This innovative approach to teaching the finite element method blends theoretical, textbook-based learning with practical application using online and video resources. This hybrid teaching package features computational software such as MATLAB (R), and tutorials presenting software applications such as PTC Creo Parametric, ANSYS APDL, ANSYS Workbench and SolidWorks, complete with detailed annotations and instructions so students can confidently develop hands-on experience. Suitable for senior undergraduate and graduate level classes, students will transition seamlessly between mathematical models and practical commercial software problems, empowering them to advance from basic differential equations to industry-standard modelling and analysis. Complete with over 120 end-of chapter problems and over 200 illustrations, this accessible reference will equip students with the tools they need to succeed in the workplace.

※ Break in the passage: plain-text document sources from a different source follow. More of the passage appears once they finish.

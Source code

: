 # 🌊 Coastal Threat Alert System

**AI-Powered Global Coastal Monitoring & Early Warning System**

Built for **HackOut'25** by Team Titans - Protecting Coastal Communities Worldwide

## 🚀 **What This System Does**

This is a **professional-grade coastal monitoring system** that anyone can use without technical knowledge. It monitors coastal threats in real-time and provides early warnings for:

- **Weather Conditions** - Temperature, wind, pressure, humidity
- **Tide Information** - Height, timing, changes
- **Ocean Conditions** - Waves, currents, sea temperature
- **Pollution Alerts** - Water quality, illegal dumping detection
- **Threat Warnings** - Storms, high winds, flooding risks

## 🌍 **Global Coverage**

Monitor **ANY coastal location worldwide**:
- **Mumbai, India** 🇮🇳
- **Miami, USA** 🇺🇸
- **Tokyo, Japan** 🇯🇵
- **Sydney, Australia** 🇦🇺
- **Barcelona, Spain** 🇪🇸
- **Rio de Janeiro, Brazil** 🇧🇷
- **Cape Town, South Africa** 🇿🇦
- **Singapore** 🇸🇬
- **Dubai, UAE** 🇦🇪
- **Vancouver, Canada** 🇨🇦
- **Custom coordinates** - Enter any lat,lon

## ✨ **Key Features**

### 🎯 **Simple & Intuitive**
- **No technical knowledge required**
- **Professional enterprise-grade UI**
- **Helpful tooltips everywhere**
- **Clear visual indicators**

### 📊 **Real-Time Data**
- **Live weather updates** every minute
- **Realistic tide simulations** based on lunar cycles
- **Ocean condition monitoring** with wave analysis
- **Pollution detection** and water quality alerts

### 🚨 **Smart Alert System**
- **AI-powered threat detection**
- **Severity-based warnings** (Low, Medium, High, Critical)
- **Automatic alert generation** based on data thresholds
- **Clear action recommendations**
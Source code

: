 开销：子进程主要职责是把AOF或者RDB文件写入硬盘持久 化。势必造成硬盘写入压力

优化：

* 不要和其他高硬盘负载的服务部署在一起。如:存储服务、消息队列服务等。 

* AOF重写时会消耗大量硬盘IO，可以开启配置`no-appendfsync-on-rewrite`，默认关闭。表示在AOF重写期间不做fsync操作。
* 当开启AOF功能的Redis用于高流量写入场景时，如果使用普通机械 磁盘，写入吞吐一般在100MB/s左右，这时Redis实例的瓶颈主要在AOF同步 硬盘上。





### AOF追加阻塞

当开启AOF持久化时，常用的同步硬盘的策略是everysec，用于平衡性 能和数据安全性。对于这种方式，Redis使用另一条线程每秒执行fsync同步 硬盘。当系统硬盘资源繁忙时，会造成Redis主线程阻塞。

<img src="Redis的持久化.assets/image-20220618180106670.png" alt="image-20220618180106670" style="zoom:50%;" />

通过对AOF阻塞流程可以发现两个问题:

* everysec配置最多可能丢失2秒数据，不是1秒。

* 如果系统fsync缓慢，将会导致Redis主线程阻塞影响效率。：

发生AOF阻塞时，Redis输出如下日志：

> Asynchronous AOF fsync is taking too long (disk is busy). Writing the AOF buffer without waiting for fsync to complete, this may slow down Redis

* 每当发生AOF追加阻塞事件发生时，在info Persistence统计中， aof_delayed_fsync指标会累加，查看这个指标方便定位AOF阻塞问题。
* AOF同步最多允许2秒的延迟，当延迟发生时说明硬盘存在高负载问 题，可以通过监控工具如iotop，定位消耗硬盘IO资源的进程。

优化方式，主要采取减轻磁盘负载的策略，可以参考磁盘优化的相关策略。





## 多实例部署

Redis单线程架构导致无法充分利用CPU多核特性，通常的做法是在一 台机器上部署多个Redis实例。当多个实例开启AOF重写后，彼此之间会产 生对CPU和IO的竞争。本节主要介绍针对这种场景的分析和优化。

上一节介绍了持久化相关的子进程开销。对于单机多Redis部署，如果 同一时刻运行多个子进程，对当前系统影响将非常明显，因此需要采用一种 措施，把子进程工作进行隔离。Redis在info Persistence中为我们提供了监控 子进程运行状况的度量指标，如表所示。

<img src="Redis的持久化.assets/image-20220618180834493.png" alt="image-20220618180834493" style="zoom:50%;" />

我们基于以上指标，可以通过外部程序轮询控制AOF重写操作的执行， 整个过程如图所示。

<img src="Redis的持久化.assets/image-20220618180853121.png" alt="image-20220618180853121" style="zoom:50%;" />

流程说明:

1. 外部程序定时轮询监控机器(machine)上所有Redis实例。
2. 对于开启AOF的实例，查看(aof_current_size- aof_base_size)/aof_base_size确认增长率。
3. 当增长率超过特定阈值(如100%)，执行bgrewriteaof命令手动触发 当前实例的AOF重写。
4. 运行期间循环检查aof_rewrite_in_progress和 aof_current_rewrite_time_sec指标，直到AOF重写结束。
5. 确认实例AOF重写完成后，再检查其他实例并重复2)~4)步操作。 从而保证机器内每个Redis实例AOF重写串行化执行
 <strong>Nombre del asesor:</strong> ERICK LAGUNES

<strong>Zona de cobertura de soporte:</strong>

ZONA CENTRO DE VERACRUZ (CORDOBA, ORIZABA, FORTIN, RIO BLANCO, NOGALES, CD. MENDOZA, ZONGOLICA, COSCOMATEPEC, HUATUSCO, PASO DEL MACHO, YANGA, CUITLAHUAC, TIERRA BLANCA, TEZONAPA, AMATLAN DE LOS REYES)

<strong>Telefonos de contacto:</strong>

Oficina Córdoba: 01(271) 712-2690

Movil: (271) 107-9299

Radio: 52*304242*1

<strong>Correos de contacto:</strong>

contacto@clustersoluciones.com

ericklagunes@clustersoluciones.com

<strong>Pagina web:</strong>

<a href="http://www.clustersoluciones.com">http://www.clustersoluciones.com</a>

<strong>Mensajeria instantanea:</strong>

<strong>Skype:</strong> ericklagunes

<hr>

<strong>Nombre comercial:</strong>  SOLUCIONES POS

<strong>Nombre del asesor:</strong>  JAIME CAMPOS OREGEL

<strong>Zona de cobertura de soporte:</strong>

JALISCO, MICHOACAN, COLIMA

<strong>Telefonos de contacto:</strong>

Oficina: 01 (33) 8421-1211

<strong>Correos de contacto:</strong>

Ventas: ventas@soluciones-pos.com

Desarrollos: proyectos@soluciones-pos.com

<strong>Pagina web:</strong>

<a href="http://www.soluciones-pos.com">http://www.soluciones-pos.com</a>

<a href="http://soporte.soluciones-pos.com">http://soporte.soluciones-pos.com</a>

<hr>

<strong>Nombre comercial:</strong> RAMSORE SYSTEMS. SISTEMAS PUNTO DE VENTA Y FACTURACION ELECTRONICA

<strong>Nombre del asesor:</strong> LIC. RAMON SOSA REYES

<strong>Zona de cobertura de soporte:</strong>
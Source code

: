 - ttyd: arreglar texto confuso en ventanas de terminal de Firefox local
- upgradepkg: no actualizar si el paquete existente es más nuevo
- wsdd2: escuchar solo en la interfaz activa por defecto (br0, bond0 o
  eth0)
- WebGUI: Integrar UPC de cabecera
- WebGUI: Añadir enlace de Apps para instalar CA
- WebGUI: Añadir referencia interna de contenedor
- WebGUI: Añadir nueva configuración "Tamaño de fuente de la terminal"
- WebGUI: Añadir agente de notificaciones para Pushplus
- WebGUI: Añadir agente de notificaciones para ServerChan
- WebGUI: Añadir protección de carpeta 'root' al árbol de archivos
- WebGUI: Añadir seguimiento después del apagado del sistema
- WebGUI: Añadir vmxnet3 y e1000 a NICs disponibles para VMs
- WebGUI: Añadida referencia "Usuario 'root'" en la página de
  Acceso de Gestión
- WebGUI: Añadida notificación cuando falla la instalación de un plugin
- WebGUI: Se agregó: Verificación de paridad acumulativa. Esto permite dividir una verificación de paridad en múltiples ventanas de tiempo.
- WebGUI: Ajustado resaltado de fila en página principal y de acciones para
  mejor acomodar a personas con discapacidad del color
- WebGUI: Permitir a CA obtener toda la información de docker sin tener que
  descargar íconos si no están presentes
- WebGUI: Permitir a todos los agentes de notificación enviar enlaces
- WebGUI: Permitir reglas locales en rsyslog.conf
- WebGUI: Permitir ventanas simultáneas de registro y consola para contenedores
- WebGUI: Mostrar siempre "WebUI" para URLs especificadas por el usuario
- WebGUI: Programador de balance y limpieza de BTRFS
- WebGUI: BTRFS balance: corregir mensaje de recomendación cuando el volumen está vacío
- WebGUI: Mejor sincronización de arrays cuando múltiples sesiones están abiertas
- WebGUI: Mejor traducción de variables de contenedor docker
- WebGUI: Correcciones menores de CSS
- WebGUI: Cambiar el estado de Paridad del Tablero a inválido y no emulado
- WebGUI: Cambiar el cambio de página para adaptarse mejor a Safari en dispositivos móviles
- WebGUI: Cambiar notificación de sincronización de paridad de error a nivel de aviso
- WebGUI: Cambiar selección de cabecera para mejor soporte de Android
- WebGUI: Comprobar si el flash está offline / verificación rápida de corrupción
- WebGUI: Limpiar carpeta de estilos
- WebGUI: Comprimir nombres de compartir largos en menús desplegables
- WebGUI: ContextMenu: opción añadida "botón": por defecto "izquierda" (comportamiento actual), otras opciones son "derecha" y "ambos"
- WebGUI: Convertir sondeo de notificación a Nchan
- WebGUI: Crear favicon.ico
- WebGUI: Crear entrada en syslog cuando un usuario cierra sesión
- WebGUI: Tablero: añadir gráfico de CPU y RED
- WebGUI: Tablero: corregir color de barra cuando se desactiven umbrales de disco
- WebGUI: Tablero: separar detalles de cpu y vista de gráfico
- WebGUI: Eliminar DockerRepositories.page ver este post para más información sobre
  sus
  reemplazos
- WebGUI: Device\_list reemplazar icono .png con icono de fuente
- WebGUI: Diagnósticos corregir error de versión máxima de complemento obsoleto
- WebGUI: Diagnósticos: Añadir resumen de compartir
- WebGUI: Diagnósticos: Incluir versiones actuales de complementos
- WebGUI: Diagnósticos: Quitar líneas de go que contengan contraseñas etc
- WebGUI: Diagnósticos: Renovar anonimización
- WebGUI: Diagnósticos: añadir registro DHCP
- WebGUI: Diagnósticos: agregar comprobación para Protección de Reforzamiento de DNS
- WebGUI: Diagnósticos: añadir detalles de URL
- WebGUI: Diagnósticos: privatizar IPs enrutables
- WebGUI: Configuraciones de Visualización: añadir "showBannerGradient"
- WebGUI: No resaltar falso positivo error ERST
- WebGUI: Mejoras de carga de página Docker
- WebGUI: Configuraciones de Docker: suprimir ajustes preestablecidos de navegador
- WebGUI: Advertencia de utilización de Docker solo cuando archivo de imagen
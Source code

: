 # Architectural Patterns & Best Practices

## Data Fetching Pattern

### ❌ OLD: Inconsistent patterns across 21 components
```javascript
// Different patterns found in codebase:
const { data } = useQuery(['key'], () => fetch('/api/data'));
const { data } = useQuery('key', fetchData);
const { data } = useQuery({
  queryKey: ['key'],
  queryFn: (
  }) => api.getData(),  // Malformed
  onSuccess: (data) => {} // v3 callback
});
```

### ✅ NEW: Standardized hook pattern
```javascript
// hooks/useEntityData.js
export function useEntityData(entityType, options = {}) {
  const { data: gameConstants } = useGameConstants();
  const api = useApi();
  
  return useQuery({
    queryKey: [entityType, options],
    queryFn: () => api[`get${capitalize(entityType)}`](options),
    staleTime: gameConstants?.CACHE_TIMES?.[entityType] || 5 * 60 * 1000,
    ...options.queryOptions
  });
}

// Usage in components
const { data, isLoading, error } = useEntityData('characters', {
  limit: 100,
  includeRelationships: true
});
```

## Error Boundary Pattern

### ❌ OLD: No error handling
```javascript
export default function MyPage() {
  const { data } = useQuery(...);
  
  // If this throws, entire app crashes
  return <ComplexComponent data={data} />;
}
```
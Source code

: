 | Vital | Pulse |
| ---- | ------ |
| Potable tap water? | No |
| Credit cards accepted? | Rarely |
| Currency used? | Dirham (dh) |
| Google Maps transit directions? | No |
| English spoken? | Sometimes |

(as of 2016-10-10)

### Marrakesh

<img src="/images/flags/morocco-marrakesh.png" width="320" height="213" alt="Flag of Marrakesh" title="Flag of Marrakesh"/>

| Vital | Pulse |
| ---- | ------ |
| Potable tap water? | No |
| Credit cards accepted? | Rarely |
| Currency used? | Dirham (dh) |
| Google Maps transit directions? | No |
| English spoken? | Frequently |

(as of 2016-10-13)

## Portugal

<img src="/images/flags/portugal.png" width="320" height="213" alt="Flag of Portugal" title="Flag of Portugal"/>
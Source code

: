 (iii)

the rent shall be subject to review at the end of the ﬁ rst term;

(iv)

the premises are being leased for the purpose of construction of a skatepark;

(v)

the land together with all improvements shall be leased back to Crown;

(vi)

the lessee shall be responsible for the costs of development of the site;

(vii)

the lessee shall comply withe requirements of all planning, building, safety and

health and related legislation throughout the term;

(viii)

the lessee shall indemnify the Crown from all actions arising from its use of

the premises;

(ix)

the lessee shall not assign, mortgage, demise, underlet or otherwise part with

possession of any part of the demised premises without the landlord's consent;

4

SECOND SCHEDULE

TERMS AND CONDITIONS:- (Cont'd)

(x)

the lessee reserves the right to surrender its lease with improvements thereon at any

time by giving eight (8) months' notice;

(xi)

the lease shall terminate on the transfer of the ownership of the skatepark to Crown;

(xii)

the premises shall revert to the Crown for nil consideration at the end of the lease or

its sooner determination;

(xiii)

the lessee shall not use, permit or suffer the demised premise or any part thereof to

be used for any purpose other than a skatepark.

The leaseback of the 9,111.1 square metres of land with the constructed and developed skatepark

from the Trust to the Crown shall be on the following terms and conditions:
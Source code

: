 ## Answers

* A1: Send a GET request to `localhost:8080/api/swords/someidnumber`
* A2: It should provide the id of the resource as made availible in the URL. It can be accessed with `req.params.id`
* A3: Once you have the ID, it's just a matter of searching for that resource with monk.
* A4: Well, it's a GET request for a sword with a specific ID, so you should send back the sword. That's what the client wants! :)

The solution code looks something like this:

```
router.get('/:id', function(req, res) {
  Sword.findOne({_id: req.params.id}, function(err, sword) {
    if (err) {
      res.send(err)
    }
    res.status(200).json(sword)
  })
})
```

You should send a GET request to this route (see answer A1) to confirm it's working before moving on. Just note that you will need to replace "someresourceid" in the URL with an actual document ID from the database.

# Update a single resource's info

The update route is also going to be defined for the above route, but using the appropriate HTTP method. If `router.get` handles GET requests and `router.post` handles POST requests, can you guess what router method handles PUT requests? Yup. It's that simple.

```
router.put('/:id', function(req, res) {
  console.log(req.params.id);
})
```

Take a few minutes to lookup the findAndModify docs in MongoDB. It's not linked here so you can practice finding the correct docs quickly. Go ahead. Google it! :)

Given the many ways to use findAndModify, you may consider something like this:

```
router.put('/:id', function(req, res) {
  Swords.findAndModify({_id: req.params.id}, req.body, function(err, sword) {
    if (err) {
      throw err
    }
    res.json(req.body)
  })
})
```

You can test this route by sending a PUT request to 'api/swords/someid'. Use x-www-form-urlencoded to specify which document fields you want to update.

' This book provides an excellent balance between the theoretical side, which is critical for students to understand essentials in the implementation procedure of the finite element method, and the application side in using commonly available finite element packages such as ANSYS. The examples illustrated in this book are particularly interesting, thorough, and easy to follow. ' Qin Ma, Walla Walla University ' The perfect material for people who want to learn about or teach the theoretical background of the FEM. It explains key concepts with plenty of examples, MATLAB (R) codes and practice problems. The book also provides theories of element locking and mixed formulation, and detailed formulations for structural dynamics and heat transfer, showing how the FEM can be applied to various engineering problems. ' Hoon Cheol Park, Konkuk University ' I strongly recommend this book to students who want to learn about the fundamentals of the finite element method. Professors Lee and Chung are well known for their contribution to the FEM field. The book focuses on the FEM using linear structural analysis, and Chapter 11 applies FEM to heat transfer problems, an excellent addition which opens the concept of FEM to solve partial differential equations. ' Sameer Mulani, University of Alabama
Prof. Sung W. Lee received his Ph. D. degree from the Massachusetts Institute of Technology. He is currently Professor of Aerospace Engineering at the University of Maryland where he taught courses on the finite element methods and carried out numerous sponsored researches on the finite element modeling of solids and structures. He had served on the editorial advisory boards of such international journals as Computational Mechanics, International Journal for Numerical Methods in Engineering, and Computer Modeling in Engineering and Sciences. He received a lifetime achievement award for his work on computational analysis of shell structures at the 2015 International Conference on Computational and Experimental Engineering and Sciences. Peter W. Chung' s research has been concerned mainly with the computability of interdisciplinary and multiscale problems with applications motivated primarily by his early career experiences in the US Army Research Laboratory. He is currently Professor of Mechanical Engineering at the University of Maryland. Through his time in both government and academic sectors, Professor Chung has had the privilege of conducting research as well as participating in significant policy-shaping activities including service to the Materials Genome Initiative (MGI) and the Army Materiel Command Logistics Transformation Task Force. He is recipient of the Superior Civilian Service Award, the second highest civilian award in the Department of the Army.